### Task brief
Count how many lines of the material contain the string "gathering", then give that number and nothing more.

[[ Given records, beginning ]]

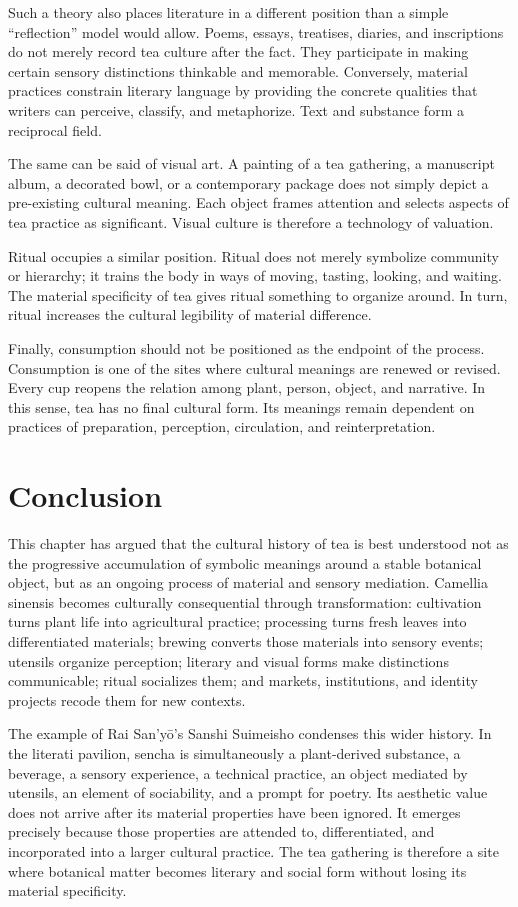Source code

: \documentclass[11pt,a4paper]{article}
\begin{document}
Such a theory also places literature in a different position than a simple ``reflection'' model would allow. Poems, essays, treatises, diaries, and inscriptions do not merely record tea culture after the fact. They participate in making certain sensory distinctions thinkable and memorable. Conversely, material practices constrain literary language by providing the concrete qualities that writers can perceive, classify, and metaphorize. Text and substance form a reciprocal field.

The same can be said of visual art. A painting of a tea gathering, a manuscript album, a decorated bowl, or a contemporary package does not simply depict a pre-existing cultural meaning. Each object frames attention and selects aspects of tea practice as significant. Visual culture is therefore a technology of valuation.

Ritual occupies a similar position. Ritual does not merely symbolize community or hierarchy; it trains the body in ways of moving, tasting, looking, and waiting. The material specificity of tea gives ritual something to organize around. In turn, ritual increases the cultural legibility of material difference.

Finally, consumption should not be positioned as the endpoint of the process. Consumption is one of the sites where cultural meanings are renewed or revised. Every cup reopens the relation among plant, person, object, and narrative. In this sense, tea has no final cultural form. Its meanings remain dependent on practices of preparation, perception, circulation, and reinterpretation.

\section{Conclusion}

This chapter has argued that the cultural history of tea is best understood not as the progressive accumulation of symbolic meanings around a stable botanical object, but as an ongoing process of material and sensory mediation. Camellia sinensis becomes culturally consequential through transformation: cultivation turns plant life into agricultural practice; processing turns fresh leaves into differentiated materials; brewing converts those materials into sensory events; utensils organize perception; literary and visual forms make distinctions communicable; ritual socializes them; and markets, institutions, and identity projects recode them for new contexts.

The example of Rai San'yō's Sanshi Suimeisho condenses this wider history. In the literati pavilion, sencha is simultaneously a plant-derived substance, a beverage, a sensory experience, a technical practice, an object mediated by utensils, an element of sociability, and a prompt for poetry. Its aesthetic value does not arrive after its material properties have been ignored. It emerges precisely because those properties are attended to, differentiated, and incorporated into a larger cultural practice. The tea gathering is therefore a site where botanical matter becomes literary and social form without losing its material specificity.
\end{document}
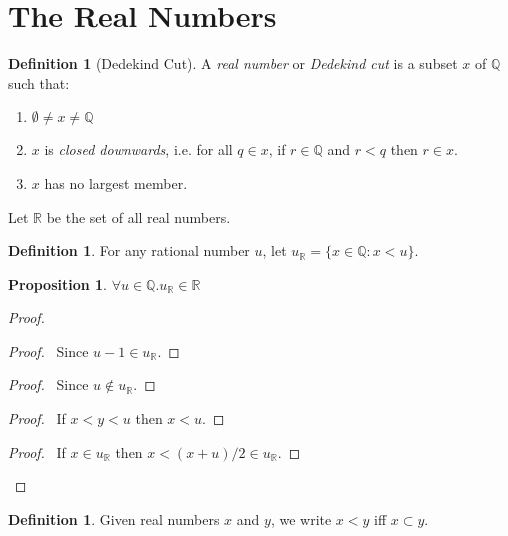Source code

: \documentclass{article}
\let\qed\relax
\newtheorem{proposition}[axiom]{Proposition}
\theoremstyle{definition}
\newtheorem{definition}[axiom]{Definition}
\begin{document}
    \section{The Real Numbers}

    \begin{definition}[Dedekind Cut]
        A \emph{real number} or \emph{Dedekind cut} is a subset $x$ of $\mathbb{Q}$ such that:
        \begin{enumerate}
            \item $\emptyset \neq x \neq \mathbb{Q}$
            \item $x$ is \emph{closed downwards}, i.e. for all $q \in x$, if $r \in \mathbb{Q}$
            and $r < q$ then $r \in x$.
            \item $x$ has no largest member.
        \end{enumerate}
        Let $\mathbb{R}$ be the set of all real numbers.
    \end{definition}

    \begin{definition}
        For any rational number $u$, let $u_\mathbb{R} = \{ x \in \mathbb{Q} : x < u \}$.
    \end{definition}

    \begin{proposition}
        $\forall u \in \mathbb{Q}. u_\mathbb{R} \in \mathbb{R}$
    \end{proposition}

    \begin{proof}
        \pf
        \begin{proof}
            \pf\ Since $u-1 \in u_\mathbb{R}$.
        \end{proof}
        \begin{proof}
            \pf\ Since $u \notin u_\mathbb{R}$.
        \end{proof}
        \begin{proof}
            \pf\ If $x < y < u$ then $x < u$.
        \end{proof}
        \begin{proof}
            \pf\ If $x \in u_\mathbb{R}$ then $x < (x+u)/2 \in u_\mathbb{R}$.
        \end{proof}
        \qed
    \end{proof}
    \begin{definition}
        Given real numbers $x$ and $y$, we write $x < y$ iff $x \subset y$.
    \end{definition}
\end{document}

[[ Given records, end ]]

### Response
2